The pictures must be left out, while the rest of the data is copied exactly.

═════ Given entries ═════

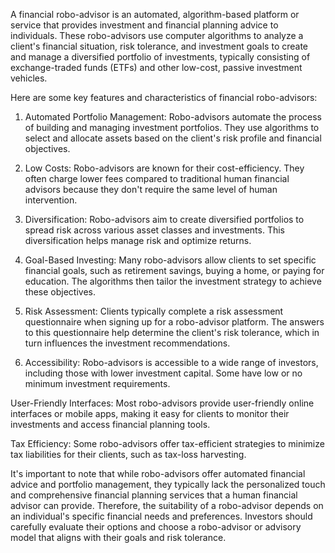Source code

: A financial robo-advisor is an automated, algorithm-based platform or service that provides investment and financial planning advice to individuals. 
These robo-advisors use computer algorithms to analyze a client's financial situation, risk tolerance, and investment goals to create and manage a diversified portfolio of investments, typically consisting of exchange-traded funds (ETFs) and other low-cost, passive investment vehicles.

Here are some key features and characteristics of financial robo-advisors:
1. Automated Portfolio Management: Robo-advisors automate the process of building and managing investment portfolios. They use algorithms to select and allocate assets based on the client's risk profile and financial objectives.

2. Low Costs: Robo-advisors are known for their cost-efficiency. They often charge lower fees compared to traditional human financial advisors because they don't require the same level of human intervention.

3. Diversification: Robo-advisors aim to create diversified portfolios to spread risk across various asset classes and investments. This diversification helps manage risk and optimize returns.

4. Goal-Based Investing: Many robo-advisors allow clients to set specific financial goals, such as retirement savings, buying a home, or paying for education. The algorithms then tailor the investment strategy to achieve these objectives.

5. Risk Assessment: Clients typically complete a risk assessment questionnaire when signing up for a robo-advisor platform. The answers to this questionnaire help determine the client's risk tolerance, which in turn influences the investment recommendations.

6. Accessibility: Robo-advisors is accessible to a wide range of investors, including those with lower investment capital. Some have low or no minimum investment requirements.

User-Friendly Interfaces: Most robo-advisors provide user-friendly online interfaces or mobile apps, making it easy for clients to monitor their investments and access financial planning tools.

Tax Efficiency: Some robo-advisors offer tax-efficient strategies to minimize tax liabilities for their clients, such as tax-loss harvesting.

It's important to note that while robo-advisors offer automated financial advice and portfolio management, they typically lack the personalized touch and comprehensive financial planning services that a human financial advisor can provide. Therefore, the suitability of a robo-advisor depends on an individual's specific financial needs and preferences. Investors should carefully evaluate their options and choose a robo-advisor or advisory model that aligns with their goals and risk tolerance.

═════

Exercise solution:
Source code

: A financial robo-advisor is an automated, algorithm-based platform or service that provides investment and financial planning advice to individuals. 
These robo-advisors use computer algorithms to analyze a client's financial situation, risk tolerance, and investment goals to create and manage a diversified portfolio of investments, typically consisting of exchange-traded funds (ETFs) and other low-cost, passive investment vehicles.

Here are some key features and characteristics of financial robo-advisors:
1. Automated Portfolio Management: Robo-advisors automate the process of building and managing investment portfolios. They use algorithms to select and allocate assets based on the client's risk profile and financial objectives.

2. Low Costs: Robo-advisors are known for their cost-efficiency. They often charge lower fees compared to traditional human financial advisors because they don't require the same level of human intervention.

3. Diversification: Robo-advisors aim to create diversified portfolios to spread risk across various asset classes and investments. This diversification helps manage risk and optimize returns.

4. Goal-Based Investing: Many robo-advisors allow clients to set specific financial goals, such as retirement savings, buying a home, or paying for education. The algorithms then tailor the investment strategy to achieve these objectives.

5. Risk Assessment: Clients typically complete a risk assessment questionnaire when signing up for a robo-advisor platform. The answers to this questionnaire help determine the client's risk tolerance, which in turn influences the investment recommendations.

6. Accessibility: Robo-advisors is accessible to a wide range of investors, including those with lower investment capital. Some have low or no minimum investment requirements.

User-Friendly Interfaces: Most robo-advisors provide user-friendly online interfaces or mobile apps, making it easy for clients to monitor their investments and access financial planning tools.

Tax Efficiency: Some robo-advisors offer tax-efficient strategies to minimize tax liabilities for their clients, such as tax-loss harvesting.

It's important to note that while robo-advisors offer automated financial advice and portfolio management, they typically lack the personalized touch and comprehensive financial planning services that a human financial advisor can provide. Therefore, the suitability of a robo-advisor depends on an individual's specific financial needs and preferences. Investors should carefully evaluate their options and choose a robo-advisor or advisory model that aligns with their goals and risk tolerance.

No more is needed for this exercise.